Home is Iași, Romania’s second largest city. Once war-time capital, now it is the country’s full-time cultural and historical capital, a crown as heavy with pride and melancholy as one can imagine. It was Wednesday, May 22, and Iasi’s lindens, dead poets, old books, and hot pretzels seemed outnumbered by electoral banners. It was also Wednesday May 22, four days before the European Parliament elections.
Sunday May 26 the ruling Social Democrats (PSD) lost massively in the elections; in the past years, the PSD had systematically orchestrated repeat attacks on the rule of law in Romania sparking mass protests. Monday evening, the whole country watched the back of the black Dacia driving towards Rahova Penitentiary. Inside was Liviu Dragnea, the leader of the PSD, who only a few hours back had been convicted to 3.6 years in prison for abuse of power. If you followed the headlines, you would think in between my arrival and the Pope’s the world ended and began again.
After tearing down the Romanian political order, on Tuesday the electoral banners were themselves torn down giving way to billboards announcing Pope Francisc’s visit to Iași. It was to be on Saturday June 1st, Children’s Day, the second day of the Pope’s trip to Romania aiming to promote solidarity, tolerance, and togetherness, and simmer down remaining tensions between Romania’s majority Orthodox Church and its Catholic community, in the aftermath of Communist persecution of Catholics. But above all, it seemed as if Papa, as the Romanians call him, simply wanted to chat with families and children.
“Să mergem împreună” – Let us walk together, crimson letters on the billboards read, framed by a drawing of young people flowing from an open-armed Virgin Mary and an olive branch. Unlike the electoral banners, the billboards were barely noticeable, scattered across town in central squares and at the occasional street-crossing. But to dismiss this as an absence would be to miss the point. Prior to his arrival Papa was everywhere in Iași.
A wide alley unfolds like a stone red carpet in the park of the grand National Theatre. On its benches lies Iași’s miniature Montmartre – canvases of excited yet somewhat uncertain talent depicting cities at night, villages in the afternoon, still lives, rural lives, trees. And, of course, portrait sketches of Che Guevara, anonymous toddlers, Ceaușescu, and Simona Halep. As I pass by it is in this company that I first encounter Papa – twice, as there are both a content Papa and a pensive Papa to be encountered. In another part of town, a smiling life-sized cardboard Papa stands on the sidewalk welcoming me to a pastel-hued patisserie. Having seen one is certainly not having seen them all.

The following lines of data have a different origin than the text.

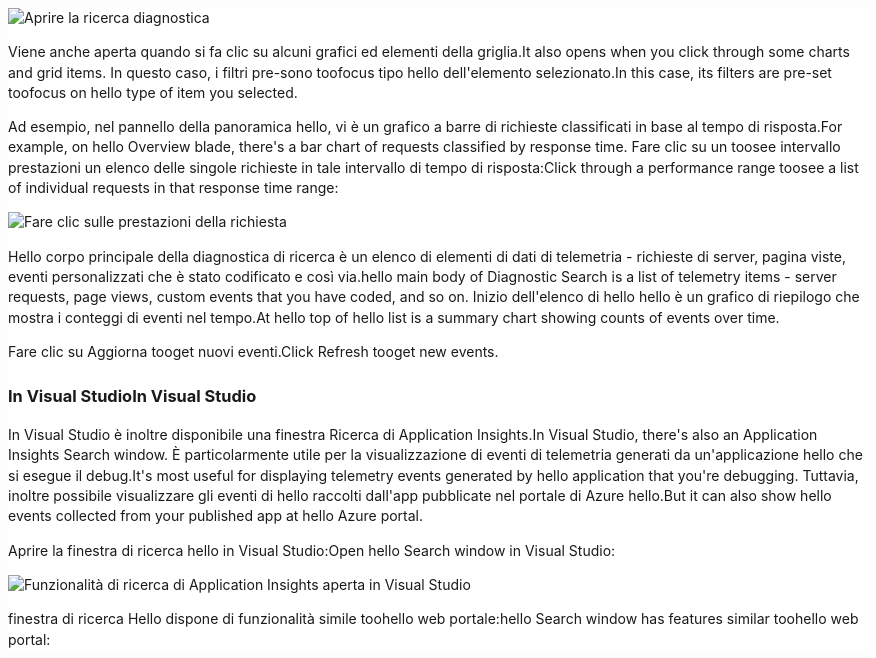![Aprire la ricerca diagnostica](./media/app-insights-diagnostic-search/01-open-Diagnostic.png)

<span data-ttu-id="58d65-111">Viene anche aperta quando si fa clic su alcuni grafici ed elementi della griglia.</span><span class="sxs-lookup"><span data-stu-id="58d65-111">It also opens when you click through some charts and grid items.</span></span> <span data-ttu-id="58d65-112">In questo caso, i filtri pre-sono toofocus tipo hello dell'elemento selezionato.</span><span class="sxs-lookup"><span data-stu-id="58d65-112">In this case, its filters are pre-set toofocus on hello type of item you selected.</span></span> 

<span data-ttu-id="58d65-113">Ad esempio, nel pannello della panoramica hello, vi è un grafico a barre di richieste classificati in base al tempo di risposta.</span><span class="sxs-lookup"><span data-stu-id="58d65-113">For example, on hello Overview blade, there's a bar chart of requests classified by response time.</span></span> <span data-ttu-id="58d65-114">Fare clic su un toosee intervallo prestazioni un elenco delle singole richieste in tale intervallo di tempo di risposta:</span><span class="sxs-lookup"><span data-stu-id="58d65-114">Click through a performance range toosee a list of individual requests in that response time range:</span></span>

![Fare clic sulle prestazioni della richiesta](./media/app-insights-diagnostic-search/07-open-from-filters.png)

<span data-ttu-id="58d65-116">Hello corpo principale della diagnostica di ricerca è un elenco di elementi di dati di telemetria - richieste di server, pagina viste, eventi personalizzati che è stato codificato e così via.</span><span class="sxs-lookup"><span data-stu-id="58d65-116">hello main body of Diagnostic Search is a list of telemetry items - server requests, page views, custom events that you have coded, and so on.</span></span> <span data-ttu-id="58d65-117">Inizio dell'elenco di hello hello è un grafico di riepilogo che mostra i conteggi di eventi nel tempo.</span><span class="sxs-lookup"><span data-stu-id="58d65-117">At hello top of hello list is a summary chart showing counts of events over time.</span></span>

<span data-ttu-id="58d65-118">Fare clic su Aggiorna tooget nuovi eventi.</span><span class="sxs-lookup"><span data-stu-id="58d65-118">Click Refresh tooget new events.</span></span>

### <a name="in-visual-studio"></a><span data-ttu-id="58d65-119">In Visual Studio</span><span class="sxs-lookup"><span data-stu-id="58d65-119">In Visual Studio</span></span>

<span data-ttu-id="58d65-120">In Visual Studio è inoltre disponibile una finestra Ricerca di Application Insights.</span><span class="sxs-lookup"><span data-stu-id="58d65-120">In Visual Studio, there's also an Application Insights Search window.</span></span> <span data-ttu-id="58d65-121">È particolarmente utile per la visualizzazione di eventi di telemetria generati da un'applicazione hello che si esegue il debug.</span><span class="sxs-lookup"><span data-stu-id="58d65-121">It's most useful for displaying telemetry events generated by hello application that you're debugging.</span></span> <span data-ttu-id="58d65-122">Tuttavia, inoltre possibile visualizzare gli eventi di hello raccolti dall'app pubblicate nel portale di Azure hello.</span><span class="sxs-lookup"><span data-stu-id="58d65-122">But it can also show hello events collected from your published app at hello Azure portal.</span></span>

<span data-ttu-id="58d65-123">Aprire la finestra di ricerca hello in Visual Studio:</span><span class="sxs-lookup"><span data-stu-id="58d65-123">Open hello Search window in Visual Studio:</span></span>

![Funzionalità di ricerca di Application Insights aperta in Visual Studio](./media/app-insights-diagnostic-search/32.png)

<span data-ttu-id="58d65-125">finestra di ricerca Hello dispone di funzionalità simile toohello web portale:</span><span class="sxs-lookup"><span data-stu-id="58d65-125">hello Search window has features similar toohello web portal:</span></span>

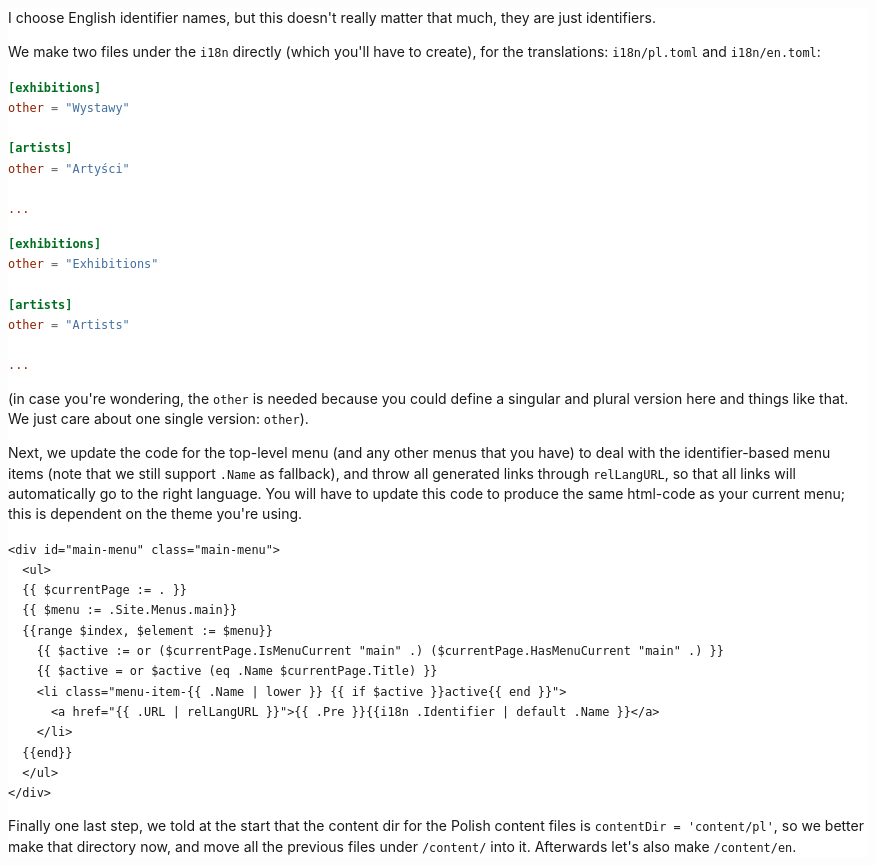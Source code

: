 I choose English identifier names, but this doesn't really matter that much, they are just identifiers.

We make two files under the `i18n` directly (which you'll have to create), for the translations: `i18n/pl.toml` and `i18n/en.toml`:

```toml
[exhibitions]
other = "Wystawy"

[artists]
other = "Artyści"

...
```

```toml
[exhibitions]
other = "Exhibitions"

[artists]
other = "Artists"

...
```

(in case you're wondering, the `other` is needed because you could define a singular and plural version here and things like that. We just care about one single version: `other`).


Next, we update the code for the top-level menu (and any other menus that you have) to deal with the identifier-based menu items (note that we still support `.Name` as fallback), and throw all generated links through `relLangURL`, so that all links will automatically go to the right language.
You will have to update this code to produce the same html-code as your current menu; this is dependent on the theme you're using.

```go-html-template
<div id="main-menu" class="main-menu">
  <ul>
  {{ $currentPage := . }}
  {{ $menu := .Site.Menus.main}}
  {{range $index, $element := $menu}}
    {{ $active := or ($currentPage.IsMenuCurrent "main" .) ($currentPage.HasMenuCurrent "main" .) }}
    {{ $active = or $active (eq .Name $currentPage.Title) }}
    <li class="menu-item-{{ .Name | lower }} {{ if $active }}active{{ end }}">
      <a href="{{ .URL | relLangURL }}">{{ .Pre }}{{i18n .Identifier | default .Name }}</a>
    </li>
  {{end}}
  </ul>
</div>
```

Finally one last step, we told at the start that the content dir for the Polish content files is `contentDir = 'content/pl'`, so we better make that directory now, and move all the previous files under `/content/` into it. Afterwards let's also make `/content/en`.


[2]: https://github.com/hs3city/hs3.pl/blob/d2c42d1e2a5609d850679d37e744f96172a7d23f/i18n.md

Meanwhile Papa’s travels, fondness for football, and conversations with journalists, rabbis, and historians are dutifully displayed in all but one bookstore windows. Alongside them are seemingly entire Religious Studies sections featuring the Bible, works on Mother Theresa, Dalai Lama, Desmond Tutu, Jerusalem, Buddah, books claiming to expose Vatican mysteries and controversies regarding the lives of Saints, the Da Vinci Code, and Eat, Pray, Love. This definition of religion is rather unconventional, but, then again, so is the occasion. It is not everyday that Iași is welcoming a Pope, and certainly not everyday that that Pope has the grandfatherly smile and childlike charm of Pope Francis.
Saturday June 1st began with thunderstorms. If standing at the other end of the Ștefan cel Mare (Stephen the Great) Boulevard one could hardly trace the Palace of Culture, its gloriously neat front lawn, and the open air, rock concert-like stage assembled to welcome the Pope. Yet if standing at the other end of the Ștefan cel mare Boulevard once could perhaps recall that, just a few weeks ago, that lawn used to house some glorious trees under or on top of which one had spent one’s glorious early childhood days, trees which were had recently been cut without any public consultation or notice. Hence the gloriously neat lawn. One could perhaps also recall a similar incident, a few years back, when the Ștefan cel Mare lindens were also cut without any public consultation or notice, making the lindens a symbol of resistance and a memento of local government slyness. Still, the rain was pouring so hard that Saturday, that it was hard to imagine anyone standing on either side of the Ștefan cel Mare boulevard.
Yet people did. About 100.000 of them. Young and old, not one by one but in small groups, they made their way through the unusual stillness of the city centre and its emptied streets on Saturday afternoon. Most wore yellow caps, especially provided for the Pope’s visit, and resembled a moving field of dandelions. Behind them the sky cleared and the sun rose like a kite.